Homo sapiens leeft erg lang, vergeleken met andere diersoorten, inclusief de mensapen. Dat is zeker veroorzaakt door ons grote brein: onze levensduur verlengde samen met de omvang van onze hersenen. Dat grote brein vergt een lange jeugd en een grote hoeveelheid opvoeding om optimaal profijt te trekken van al die grijze hersencellen. Als we die levensduur willen verlengen, volstaan geen simplistische ingrepen: natuurlijke evolutie heeft miljoenen jaren gehad om te experimenteren. Een keer onze dochters in de menopause beginnen te komen, is het echt hartstikke op. Dan heeft natuurlijke selectie nooit meer geschaafd: dan overleven we enkel nog in blessuretijd.
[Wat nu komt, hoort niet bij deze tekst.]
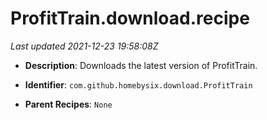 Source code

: # ProfitTrain.download.recipe

_Last updated 2021-12-23 19:58:08Z_

- **Description**: Downloads the latest version of ProfitTrain.

- **Identifier**: `com.github.homebysix.download.ProfitTrain`

- **Parent Recipes**: `None`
Wie grote levensextensie als plot bedenkt van een sciencefictionroman, struikelt over verdelingsvraagstukken van gigantische afmetingen. Veronderstel dat we weldra echt het leven kunstmatig kunnen verlengen, niet met wat toegevoegde blessuretijd maar met vele decennia. Een eerste probleem is er één van billijkheid en solidariteit. Is het eeuwige leven voor iedereen weggelegd, of geldt het enkel voor de elite met geld en/of politieke macht? Als het onbetaalbaar duur is, wie moet dat betalen? Als de prijs betaalbaar is, op welke middelen mogen deze superouderen beslag leggen en ten nadele van wie? We verwachten een kleine tien miljard bewoners op deze aardbol. Als de superouderen het pand niet ontruimen, hoe moet het dan met kinderen? Gaan we die afschaffen, of kweken we ze nog voor de transplant organen?
Wij hebben het eeuwige leven, al heel lang. Onze bloedlijnen stromen doorheen de tijd, zich bedienend van wegwerplichamen om zich aan het eigen haar steeds hoger uit de chaos te trekken. Anemonen verouderen niet, maar het blijven dan ook onveranderlijke, onbewuste holtedieren, want wat hebben holtedieren aan bewustzijn? De kracht van de levensloop van het seksuele dier is dat het door steeds herhaalde cycli van geboorte en dood zichzelf steeds opnieuw uitvindt, zich plooiend naar de veranderlijke eisen van de omgeving.
Wij overleven nu altijd langer in blessuretijd, lichamelijk en mentaal steeds dieper gekneusd. Dat is zelden onze wens. Er is nog veel onderzoek te doen om het einde van het leven prettig te maken, waard om geleefd te worden. Maar over het medisch steeds verder rekken van het leven, daar moeten we eens goed en hard over nadenken.